_Requirement_
Among the lines below, count those with "contains". Give only the number.
Listed entries START
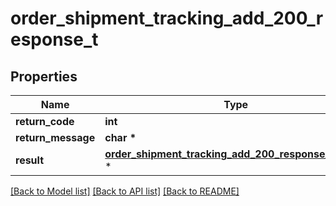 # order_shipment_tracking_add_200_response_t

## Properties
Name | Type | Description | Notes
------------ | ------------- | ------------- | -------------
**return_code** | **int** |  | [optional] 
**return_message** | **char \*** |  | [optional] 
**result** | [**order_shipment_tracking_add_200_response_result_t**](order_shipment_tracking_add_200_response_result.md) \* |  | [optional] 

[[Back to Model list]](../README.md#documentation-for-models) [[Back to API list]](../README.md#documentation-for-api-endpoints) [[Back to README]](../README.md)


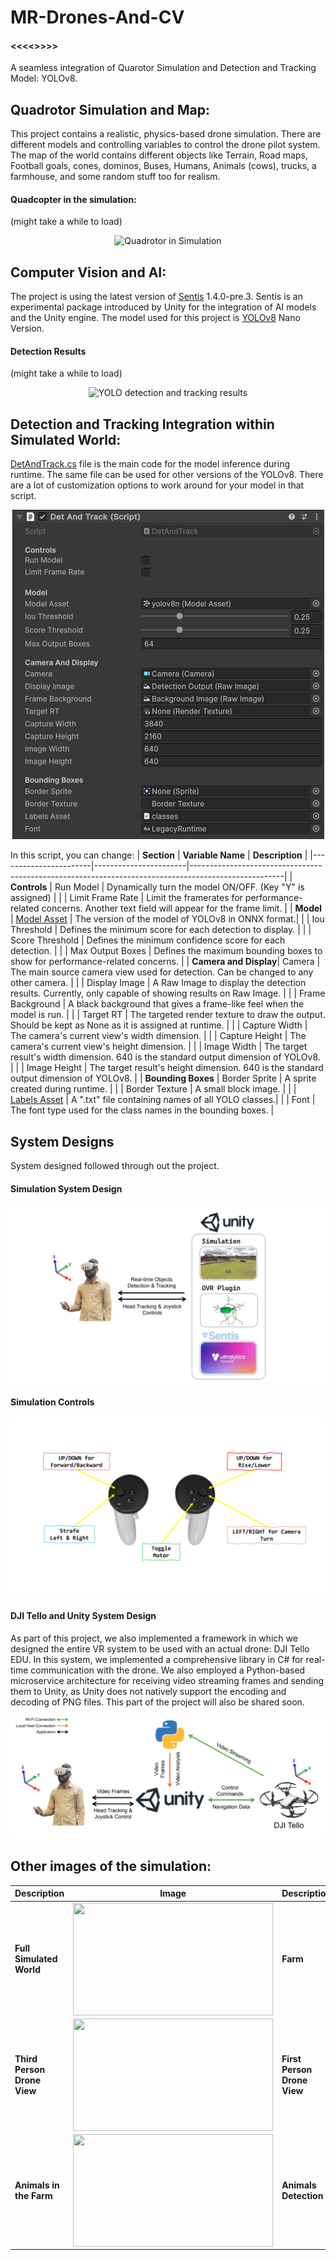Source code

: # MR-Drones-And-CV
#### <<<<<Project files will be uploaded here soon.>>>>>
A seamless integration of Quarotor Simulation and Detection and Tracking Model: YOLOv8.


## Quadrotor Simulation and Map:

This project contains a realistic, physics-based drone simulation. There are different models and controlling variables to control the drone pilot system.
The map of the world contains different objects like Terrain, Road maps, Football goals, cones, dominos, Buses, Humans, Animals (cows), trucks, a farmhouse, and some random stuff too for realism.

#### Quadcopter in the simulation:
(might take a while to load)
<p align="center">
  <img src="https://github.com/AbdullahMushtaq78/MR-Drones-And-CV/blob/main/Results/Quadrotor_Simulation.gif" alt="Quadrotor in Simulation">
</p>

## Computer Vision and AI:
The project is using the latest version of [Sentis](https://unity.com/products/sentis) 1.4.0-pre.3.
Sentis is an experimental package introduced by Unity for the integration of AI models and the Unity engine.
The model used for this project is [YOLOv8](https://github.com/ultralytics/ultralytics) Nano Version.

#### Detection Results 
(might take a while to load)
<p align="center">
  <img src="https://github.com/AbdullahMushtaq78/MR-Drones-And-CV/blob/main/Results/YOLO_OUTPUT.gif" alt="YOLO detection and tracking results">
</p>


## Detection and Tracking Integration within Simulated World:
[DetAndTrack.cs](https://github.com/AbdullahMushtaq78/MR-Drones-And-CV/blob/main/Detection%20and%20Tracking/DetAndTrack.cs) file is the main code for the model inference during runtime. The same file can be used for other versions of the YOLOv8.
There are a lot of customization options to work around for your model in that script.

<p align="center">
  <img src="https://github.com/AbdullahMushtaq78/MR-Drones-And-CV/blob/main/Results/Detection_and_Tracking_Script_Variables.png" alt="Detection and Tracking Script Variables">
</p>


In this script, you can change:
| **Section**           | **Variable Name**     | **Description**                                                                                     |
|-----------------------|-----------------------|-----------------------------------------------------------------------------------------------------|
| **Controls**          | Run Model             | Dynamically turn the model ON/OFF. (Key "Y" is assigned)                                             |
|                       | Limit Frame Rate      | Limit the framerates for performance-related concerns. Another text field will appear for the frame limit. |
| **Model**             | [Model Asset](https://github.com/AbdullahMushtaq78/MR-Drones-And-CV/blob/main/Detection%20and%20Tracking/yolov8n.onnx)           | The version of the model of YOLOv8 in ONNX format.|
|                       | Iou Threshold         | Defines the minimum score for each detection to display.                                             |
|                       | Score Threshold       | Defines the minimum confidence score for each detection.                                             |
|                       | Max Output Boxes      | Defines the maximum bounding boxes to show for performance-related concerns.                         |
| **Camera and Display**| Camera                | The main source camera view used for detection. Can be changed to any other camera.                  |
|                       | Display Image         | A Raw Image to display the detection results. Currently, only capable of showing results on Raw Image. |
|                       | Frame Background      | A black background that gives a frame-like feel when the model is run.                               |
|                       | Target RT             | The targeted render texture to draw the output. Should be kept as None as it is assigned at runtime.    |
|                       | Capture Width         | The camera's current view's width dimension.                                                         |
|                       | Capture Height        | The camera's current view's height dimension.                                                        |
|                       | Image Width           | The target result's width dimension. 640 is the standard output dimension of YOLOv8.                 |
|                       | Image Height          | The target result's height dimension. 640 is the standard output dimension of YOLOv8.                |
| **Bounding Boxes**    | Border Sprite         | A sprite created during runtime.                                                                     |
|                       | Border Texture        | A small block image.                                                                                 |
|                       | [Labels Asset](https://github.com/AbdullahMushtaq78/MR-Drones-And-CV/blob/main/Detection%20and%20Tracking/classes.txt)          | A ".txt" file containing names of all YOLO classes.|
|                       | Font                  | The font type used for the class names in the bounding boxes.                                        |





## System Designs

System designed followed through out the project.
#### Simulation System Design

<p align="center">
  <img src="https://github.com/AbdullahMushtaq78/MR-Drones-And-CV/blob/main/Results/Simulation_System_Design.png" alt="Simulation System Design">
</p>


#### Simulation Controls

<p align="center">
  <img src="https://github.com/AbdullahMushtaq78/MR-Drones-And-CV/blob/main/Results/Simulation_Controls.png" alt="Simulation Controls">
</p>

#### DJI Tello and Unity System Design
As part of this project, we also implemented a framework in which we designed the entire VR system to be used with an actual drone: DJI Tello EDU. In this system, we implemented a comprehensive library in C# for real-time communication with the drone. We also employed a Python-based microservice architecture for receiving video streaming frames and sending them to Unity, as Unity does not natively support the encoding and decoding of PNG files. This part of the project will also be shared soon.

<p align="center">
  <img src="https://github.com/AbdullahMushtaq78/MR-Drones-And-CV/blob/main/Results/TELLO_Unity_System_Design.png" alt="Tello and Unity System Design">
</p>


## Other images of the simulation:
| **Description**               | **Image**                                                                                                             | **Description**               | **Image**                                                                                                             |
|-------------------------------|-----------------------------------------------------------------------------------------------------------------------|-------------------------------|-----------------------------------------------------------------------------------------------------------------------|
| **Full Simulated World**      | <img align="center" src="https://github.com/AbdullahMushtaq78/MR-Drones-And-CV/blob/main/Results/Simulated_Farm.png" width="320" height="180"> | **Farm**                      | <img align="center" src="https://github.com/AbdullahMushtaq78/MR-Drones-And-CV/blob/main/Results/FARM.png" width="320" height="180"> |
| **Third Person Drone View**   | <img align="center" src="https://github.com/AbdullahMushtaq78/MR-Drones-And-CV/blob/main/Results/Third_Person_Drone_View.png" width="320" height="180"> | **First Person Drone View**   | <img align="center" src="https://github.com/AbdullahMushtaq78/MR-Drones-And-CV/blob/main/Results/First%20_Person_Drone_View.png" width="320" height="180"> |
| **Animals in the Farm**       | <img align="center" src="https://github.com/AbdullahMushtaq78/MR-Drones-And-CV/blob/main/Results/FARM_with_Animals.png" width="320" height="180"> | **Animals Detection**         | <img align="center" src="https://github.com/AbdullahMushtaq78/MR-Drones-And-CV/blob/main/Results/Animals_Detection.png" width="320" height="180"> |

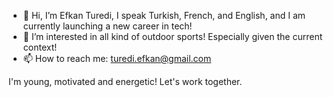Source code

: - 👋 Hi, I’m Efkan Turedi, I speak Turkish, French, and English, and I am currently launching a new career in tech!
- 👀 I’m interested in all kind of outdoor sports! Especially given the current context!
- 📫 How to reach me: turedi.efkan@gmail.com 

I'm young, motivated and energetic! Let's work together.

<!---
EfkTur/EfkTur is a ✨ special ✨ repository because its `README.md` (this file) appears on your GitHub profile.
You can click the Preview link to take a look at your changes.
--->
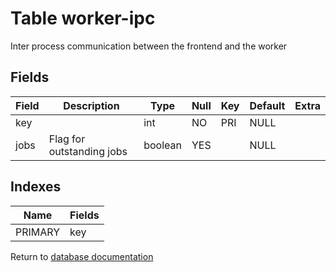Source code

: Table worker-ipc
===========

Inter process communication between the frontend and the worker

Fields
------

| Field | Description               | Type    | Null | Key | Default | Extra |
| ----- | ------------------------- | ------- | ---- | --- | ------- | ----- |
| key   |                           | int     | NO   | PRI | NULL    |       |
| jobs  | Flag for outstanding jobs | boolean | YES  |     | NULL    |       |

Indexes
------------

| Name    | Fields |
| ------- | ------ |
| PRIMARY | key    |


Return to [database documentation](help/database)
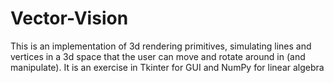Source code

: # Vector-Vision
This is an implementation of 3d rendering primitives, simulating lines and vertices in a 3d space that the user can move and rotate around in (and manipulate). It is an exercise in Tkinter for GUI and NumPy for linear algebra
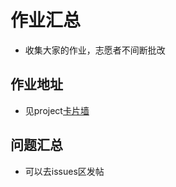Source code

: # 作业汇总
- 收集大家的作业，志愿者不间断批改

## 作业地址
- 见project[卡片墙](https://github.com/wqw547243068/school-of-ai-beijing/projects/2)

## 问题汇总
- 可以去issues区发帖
Listed entries END
Listed entries START
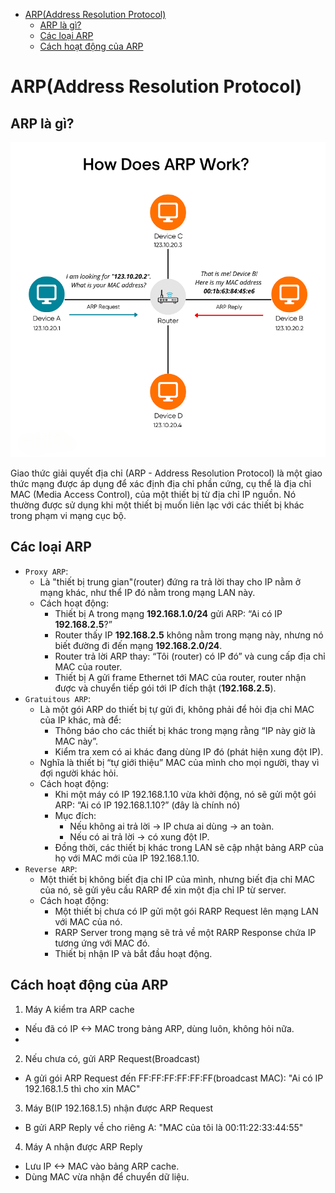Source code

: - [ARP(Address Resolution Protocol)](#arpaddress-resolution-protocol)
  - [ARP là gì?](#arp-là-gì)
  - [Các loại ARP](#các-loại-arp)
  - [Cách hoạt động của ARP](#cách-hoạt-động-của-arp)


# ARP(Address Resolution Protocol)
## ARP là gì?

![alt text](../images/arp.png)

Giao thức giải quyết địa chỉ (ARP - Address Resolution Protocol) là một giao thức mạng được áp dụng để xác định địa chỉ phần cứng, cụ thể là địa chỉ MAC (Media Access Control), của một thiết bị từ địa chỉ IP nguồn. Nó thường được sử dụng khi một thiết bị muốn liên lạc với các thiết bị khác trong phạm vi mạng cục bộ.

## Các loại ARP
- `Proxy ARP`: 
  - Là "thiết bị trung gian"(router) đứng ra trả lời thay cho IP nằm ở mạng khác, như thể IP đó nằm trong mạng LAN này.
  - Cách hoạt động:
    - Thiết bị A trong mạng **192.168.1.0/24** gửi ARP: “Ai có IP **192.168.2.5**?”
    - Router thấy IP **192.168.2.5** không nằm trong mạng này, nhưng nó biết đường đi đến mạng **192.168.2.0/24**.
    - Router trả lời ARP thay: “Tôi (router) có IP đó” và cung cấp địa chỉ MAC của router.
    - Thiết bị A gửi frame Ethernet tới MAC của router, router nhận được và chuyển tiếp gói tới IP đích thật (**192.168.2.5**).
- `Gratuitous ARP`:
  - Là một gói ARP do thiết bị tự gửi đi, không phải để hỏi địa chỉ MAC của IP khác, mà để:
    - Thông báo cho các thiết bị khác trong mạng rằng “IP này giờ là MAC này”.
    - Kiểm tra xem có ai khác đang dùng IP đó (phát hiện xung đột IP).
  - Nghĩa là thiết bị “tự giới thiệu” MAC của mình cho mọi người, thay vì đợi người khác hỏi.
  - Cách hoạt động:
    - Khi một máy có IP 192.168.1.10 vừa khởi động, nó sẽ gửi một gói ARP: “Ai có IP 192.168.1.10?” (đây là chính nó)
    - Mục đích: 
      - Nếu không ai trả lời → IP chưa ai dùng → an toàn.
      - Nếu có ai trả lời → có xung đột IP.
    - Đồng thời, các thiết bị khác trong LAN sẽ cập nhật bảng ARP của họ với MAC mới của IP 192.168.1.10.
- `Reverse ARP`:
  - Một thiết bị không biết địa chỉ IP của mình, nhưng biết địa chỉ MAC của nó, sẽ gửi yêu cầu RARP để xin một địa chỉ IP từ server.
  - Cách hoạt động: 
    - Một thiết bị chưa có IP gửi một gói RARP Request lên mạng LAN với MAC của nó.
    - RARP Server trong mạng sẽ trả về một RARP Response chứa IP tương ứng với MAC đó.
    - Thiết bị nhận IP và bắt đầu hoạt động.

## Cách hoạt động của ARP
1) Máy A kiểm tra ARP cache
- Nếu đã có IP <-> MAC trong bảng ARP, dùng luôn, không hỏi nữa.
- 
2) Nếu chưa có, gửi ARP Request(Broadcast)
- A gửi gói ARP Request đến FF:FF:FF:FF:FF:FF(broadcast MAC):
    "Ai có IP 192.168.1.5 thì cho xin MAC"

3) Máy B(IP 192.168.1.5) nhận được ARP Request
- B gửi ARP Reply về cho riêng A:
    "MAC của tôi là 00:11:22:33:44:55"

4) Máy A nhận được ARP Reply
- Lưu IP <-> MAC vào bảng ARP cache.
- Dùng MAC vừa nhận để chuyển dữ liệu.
Listed entries END
Listed entries START
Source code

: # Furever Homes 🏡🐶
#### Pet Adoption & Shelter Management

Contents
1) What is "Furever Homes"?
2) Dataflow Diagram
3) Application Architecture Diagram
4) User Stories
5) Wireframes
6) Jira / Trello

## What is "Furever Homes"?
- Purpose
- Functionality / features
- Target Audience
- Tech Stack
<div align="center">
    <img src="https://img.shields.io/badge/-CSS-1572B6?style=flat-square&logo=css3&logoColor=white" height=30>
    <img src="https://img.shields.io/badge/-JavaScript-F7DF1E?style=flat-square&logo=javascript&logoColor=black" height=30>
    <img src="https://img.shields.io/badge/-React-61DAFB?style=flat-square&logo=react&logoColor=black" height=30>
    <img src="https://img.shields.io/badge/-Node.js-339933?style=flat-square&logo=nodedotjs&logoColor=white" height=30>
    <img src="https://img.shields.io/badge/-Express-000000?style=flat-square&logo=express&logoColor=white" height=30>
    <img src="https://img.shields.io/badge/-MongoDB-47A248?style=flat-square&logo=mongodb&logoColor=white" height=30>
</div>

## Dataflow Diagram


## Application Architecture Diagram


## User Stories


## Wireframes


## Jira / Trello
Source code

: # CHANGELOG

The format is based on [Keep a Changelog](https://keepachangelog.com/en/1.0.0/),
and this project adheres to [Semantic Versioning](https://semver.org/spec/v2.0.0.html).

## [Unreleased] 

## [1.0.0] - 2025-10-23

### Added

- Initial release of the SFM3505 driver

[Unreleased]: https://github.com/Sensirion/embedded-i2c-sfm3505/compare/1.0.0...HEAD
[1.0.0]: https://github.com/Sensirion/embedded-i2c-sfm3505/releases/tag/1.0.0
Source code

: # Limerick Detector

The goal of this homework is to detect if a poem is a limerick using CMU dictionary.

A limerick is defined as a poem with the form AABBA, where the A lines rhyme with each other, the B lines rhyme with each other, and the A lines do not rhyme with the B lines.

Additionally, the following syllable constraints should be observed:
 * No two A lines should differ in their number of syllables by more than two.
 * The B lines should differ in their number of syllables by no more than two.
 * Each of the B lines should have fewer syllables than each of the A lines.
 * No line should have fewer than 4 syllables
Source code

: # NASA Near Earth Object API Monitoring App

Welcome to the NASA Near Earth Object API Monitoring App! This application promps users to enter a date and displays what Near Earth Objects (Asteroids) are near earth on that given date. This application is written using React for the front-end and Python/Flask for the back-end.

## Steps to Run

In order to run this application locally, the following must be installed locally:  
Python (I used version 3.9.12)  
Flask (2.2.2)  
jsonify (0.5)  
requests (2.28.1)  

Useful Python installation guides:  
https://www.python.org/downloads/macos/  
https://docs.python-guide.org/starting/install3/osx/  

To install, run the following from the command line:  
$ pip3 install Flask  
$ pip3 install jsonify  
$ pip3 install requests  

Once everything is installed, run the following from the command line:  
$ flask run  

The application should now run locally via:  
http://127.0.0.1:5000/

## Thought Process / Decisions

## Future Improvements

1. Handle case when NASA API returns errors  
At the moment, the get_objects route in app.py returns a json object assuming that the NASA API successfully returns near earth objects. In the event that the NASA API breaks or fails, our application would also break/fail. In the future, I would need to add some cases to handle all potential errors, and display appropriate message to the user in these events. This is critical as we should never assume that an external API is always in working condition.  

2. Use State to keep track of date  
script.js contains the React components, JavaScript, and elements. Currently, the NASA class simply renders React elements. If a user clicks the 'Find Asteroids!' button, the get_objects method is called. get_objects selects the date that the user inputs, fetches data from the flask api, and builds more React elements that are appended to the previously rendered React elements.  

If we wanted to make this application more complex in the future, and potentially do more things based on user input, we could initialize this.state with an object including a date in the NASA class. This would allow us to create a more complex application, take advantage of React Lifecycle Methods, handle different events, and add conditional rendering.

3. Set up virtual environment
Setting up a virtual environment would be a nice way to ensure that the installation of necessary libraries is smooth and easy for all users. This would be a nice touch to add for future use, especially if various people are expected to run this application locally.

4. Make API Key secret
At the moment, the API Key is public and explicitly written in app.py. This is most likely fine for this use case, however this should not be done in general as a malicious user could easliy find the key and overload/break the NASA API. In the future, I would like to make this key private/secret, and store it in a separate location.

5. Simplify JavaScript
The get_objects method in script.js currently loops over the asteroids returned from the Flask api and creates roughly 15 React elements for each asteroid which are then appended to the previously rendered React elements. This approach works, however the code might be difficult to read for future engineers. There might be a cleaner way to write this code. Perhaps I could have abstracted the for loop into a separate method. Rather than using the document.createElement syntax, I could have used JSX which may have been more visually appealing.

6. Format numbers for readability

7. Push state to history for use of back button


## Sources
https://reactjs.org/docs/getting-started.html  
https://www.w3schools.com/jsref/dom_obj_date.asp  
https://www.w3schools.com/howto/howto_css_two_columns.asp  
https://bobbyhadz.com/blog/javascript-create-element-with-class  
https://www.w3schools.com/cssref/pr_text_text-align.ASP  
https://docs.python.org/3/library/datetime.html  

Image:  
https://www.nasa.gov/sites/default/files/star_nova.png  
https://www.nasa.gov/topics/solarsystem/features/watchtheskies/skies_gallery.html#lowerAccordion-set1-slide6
Listed entries END
_Response to this task_
3